On the up side, all the white characters in the game treat him exactly like the other heroes. There's no sense of racism in their reactions and no one notices his bad posture or acts patronizing toward him. I'd just like to see him move and act more hunky because when I imagine myself as a black guy hero, I want to look like Wil Smith and really take charge of the combat. Maybe darker than Wil Smith and tribal dressed, yay and cool for that, but I keep feeling he should've had good posture and excellent dreadlocks. His dialogue and attitude are perfect for exactly what he is - a shaman, he's used to giving people advice, he's humble with the spirits and respectful of the spirit world but ferocious when it comes to evil spirits.

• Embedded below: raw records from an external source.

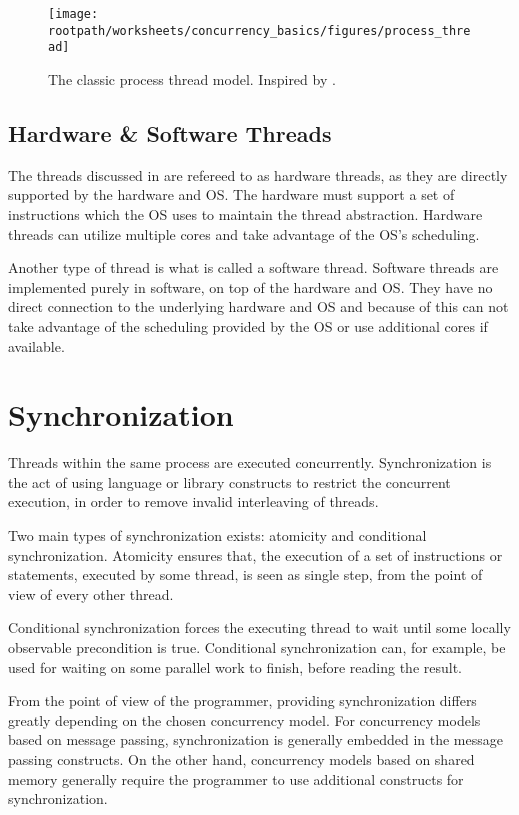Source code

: \begin{figure}[htbp]
\centering
 \texttt{[image: \\rootpath/worksheets/concurrency\_basics/figures/process\_thread]} 
 \caption{The classic process thread model. Inspired by \cite[p. 99]{tanenbaum2008modern}.}
\label{fig:classic_process_thread}
\end{figure}


\subsection{Hardware \& Software Threads}
The threads discussed in  are refereed to as hardware threads, as they are directly supported by the hardware and \ac{OS}. The hardware must support a set of instructions which the \ac{OS} uses to maintain the thread abstraction. Hardware threads can utilize multiple cores and take advantage of the \ac{OS}'s scheduling.

Another type of thread is what is called a software thread. Software threads are implemented purely in software, on top of the hardware and \ac{OS}. They have no direct connection to the underlying hardware and \ac{OS} and because of this can not take advantage of the scheduling provided by the \ac{OS} or use additional cores if available. 

\section{Synchronization}\label{sec:synchronization}
Threads within the same process are executed concurrently. Synchronization is the act of using language or library constructs to restrict the concurrent execution, in order to remove invalid interleaving of threads\cite[p. 1989]{scott2011sync}.

Two main types of synchronization exists: atomicity and conditional synchronization. Atomicity ensures that, the execution of a set of instructions or statements, executed by some thread, is seen as single step, from the point of view of every other thread\cite[p. 1989]{scott2011sync}.

Conditional synchronization forces the executing thread to wait until some locally observable precondition is true\cite[p. 1989]{scott2011sync}. Conditional synchronization can, for example, be used for waiting on some parallel work to finish, before reading the result.

From the point of view of the programmer, providing synchronization differs greatly depending on the chosen concurrency model. For concurrency models based on message passing, synchronization is generally embedded in the message passing constructs. On the other hand, concurrency models based on shared memory generally require the programmer to use additional constructs for synchronization\cite[p. 1989]{scott2011sync}.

There's a reason the series endures and that we all had to wait so long for the third volume in the trilogy. Diablo III is the third in a series of classic interactive graphic novels. If you enjoy graphic novels you'll enjoy this game, even if you're not usually into computer games.

Oh, that's the other thing.

4) The mechanics are still brute easy. I don't have to memorize a lot of keyboard commands or get a game controller and train my hands to its buttons and commands. The learning curve to play the game at full speed is stupid easy. This is important. Ease of play gets you into the real pleasure of gaming a lot faster without the distraction of having to learn a lot of real-world skills at a real-world pace.

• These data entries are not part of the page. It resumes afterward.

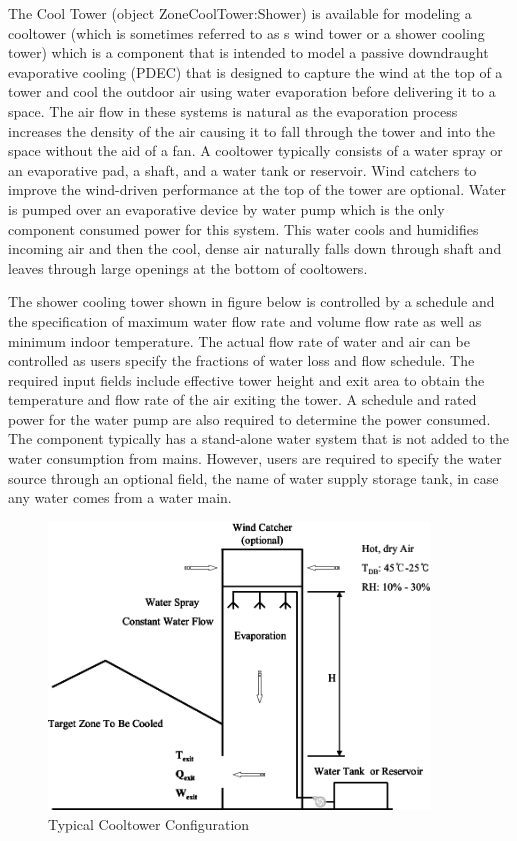 The Cool Tower (object ZoneCoolTower:Shower) is available for modeling a cooltower (which is sometimes referred to as s wind tower or a shower cooling tower) which is a component that is intended to model a passive downdraught evaporative cooling (PDEC) that is designed to capture the wind at the top of a tower and cool the outdoor air using water evaporation before delivering it to a space. The air flow in these systems is natural as the evaporation process increases the density of the air causing it to fall through the tower and into the space without the aid of a fan. A cooltower typically consists of a water spray or an evaporative pad, a shaft, and a water tank or reservoir. Wind catchers to improve the wind-driven performance at the top of the tower are optional. Water is pumped over an evaporative device by water pump which is the only component consumed power for this system. This water cools and humidifies incoming air and then the cool, dense air naturally falls down through shaft and leaves through large openings at the bottom of cooltowers.

The shower cooling tower shown in figure below is controlled by a schedule and the specification of maximum water flow rate and volume flow rate as well as minimum indoor temperature. The actual flow rate of water and air can be controlled as users specify the fractions of water loss and flow schedule. The required input fields include effective tower height and exit area to obtain the temperature and flow rate of the air exiting the tower. A schedule and rated power for the water pump are also required to determine the power consumed. The component typically has a stand-alone water system that is not added to the water consumption from mains. However, users are required to specify the water source through an optional field, the name of water supply storage tank, in case any water comes from a water main.

\begin{figure}[hbtp] %
\centering
\includegraphics[width=0.9\textwidth, height=0.9\textheight, keepaspectratio=true]{media/image7400.svg.png}
\caption{Typical Cooltower Configuration \protect \label{fig:typical-cooltower-configuration}}
\end{figure}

Playing well does not demand the fast reflexes of a physically healthy 12 year old either. My snail's pace is partly determined by my physiology. I don't react fast. I don't move quickly enough for half the games out there because I didn't train them into automatic reflexes. The dabbler gamer can get as much enjoyment out of Diablo III as the experienced gamer with a whole big bookshelf of colorful fantasy roleplaying games.

It's best of breed. It was worth the wait. There's even a convenience benefit to the new "must play online" system - the install CD is only one install CD instead of the five in the Diablo II Battle Chest, four of which needed to be loaded and swapped repeatedly to install before you get into just using the Expansion Play Disc. That's great now and it'll be great when I upgrade my laptop next year too.

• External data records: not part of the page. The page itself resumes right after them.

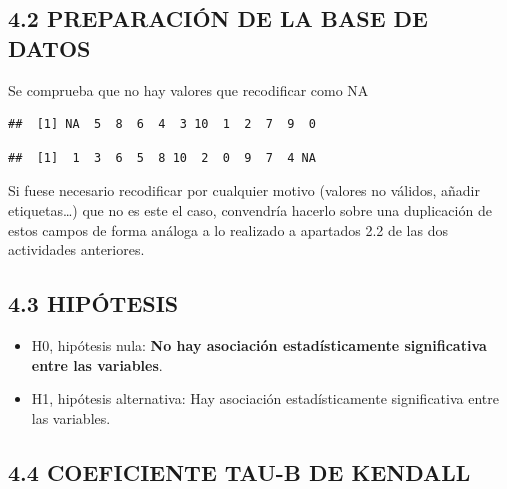 \documentclass[
  12 pt,
  a4paper,
]{article}
\newenvironment{Shaded}{\begin{snugshade}}{\end{snugshade}}
\newcommand{\FunctionTok}[1]{\textcolor[rgb]{0.13,0.29,0.53}{\textbf{#1}}}
\newcommand{\NormalTok}[1]{#1}
\newcommand{\SpecialCharTok}[1]{\textcolor[rgb]{0.81,0.36,0.00}{\textbf{#1}}}
\providecommand{\tightlist}{%
  \setlength{\itemsep}{0pt}\setlength{\parskip}{0pt}}
\begin{document}
\subsection{4.2 PREPARACIÓN DE LA BASE DE
DATOS}\label{preparaciuxf3n-de-la-base-de-datos-2}

Se comprueba que no hay valores que recodificar como NA

\begin{Shaded}
\end{Shaded}

\begin{verbatim}
##  [1] NA  5  8  6  4  3 10  1  2  7  9  0
\end{verbatim}

\begin{Shaded}
\end{Shaded}

\begin{verbatim}
##  [1]  1  3  6  5  8 10  2  0  9  7  4 NA
\end{verbatim}

Si fuese necesario recodificar por cualquier motivo (valores no válidos,
añadir etiquetas\ldots) que no es este el caso, convendría hacerlo sobre
una duplicación de estos campos de forma análoga a lo realizado a
apartados 2.2 de las dos actividades anteriores.

\subsection{4.3 HIPÓTESIS}\label{hipuxf3tesis-2}

\begin{itemize}
\tightlist
\item
  H0, hipótesis nula: \textbf{No hay asociación estadísticamente
  significativa entre las variables}.
\item
  H1, hipótesis alternativa: Hay asociación estadísticamente
  significativa entre las variables.
\end{itemize}

\subsection{4.4 COEFICIENTE TAU-B DE
KENDALL}\label{coeficiente-tau-b-de-kendall}
\end{document}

I wasn't sure if it'd run on my current best laptop, an HP with 4 gigs of RAM and a dual core AMD processor. Sorry, don't have the specs at hand, but look close at the system requirements. Mine had enough RAM and processing speed and space on the hard drive, but I got a warning it might not play well on my video card - and this is a three year old "gaming machine desktop replacement" laptop with a 17" wide-screen monitor. Turns out speed of play depends a bit more on how smooth and fast your Internet access is, but don't spend the $60 if you don't meet the tech specs. Or get a friend to give you a free pass client to try it so you can find out if your system runs it.

I set it to the lowest resolution on this machine just to conserve bandwidth, but I'll turn it up to high once I get cable Internet and a newer laptop. I might follow up then just to see the art at its finest intensity. The box includes four free guest pass codes so you can let friends or family members enjoy the game, plus one free guest pass for World of Warcraft.

I've heard good things about that too and may give it a try. Blizzard games are definitely my flavor.

5) Did I mention the sound track is as good as the best movie soundtracks I've ever enjoyed? This is awesome. Sometimes I listen to the music just for writing music.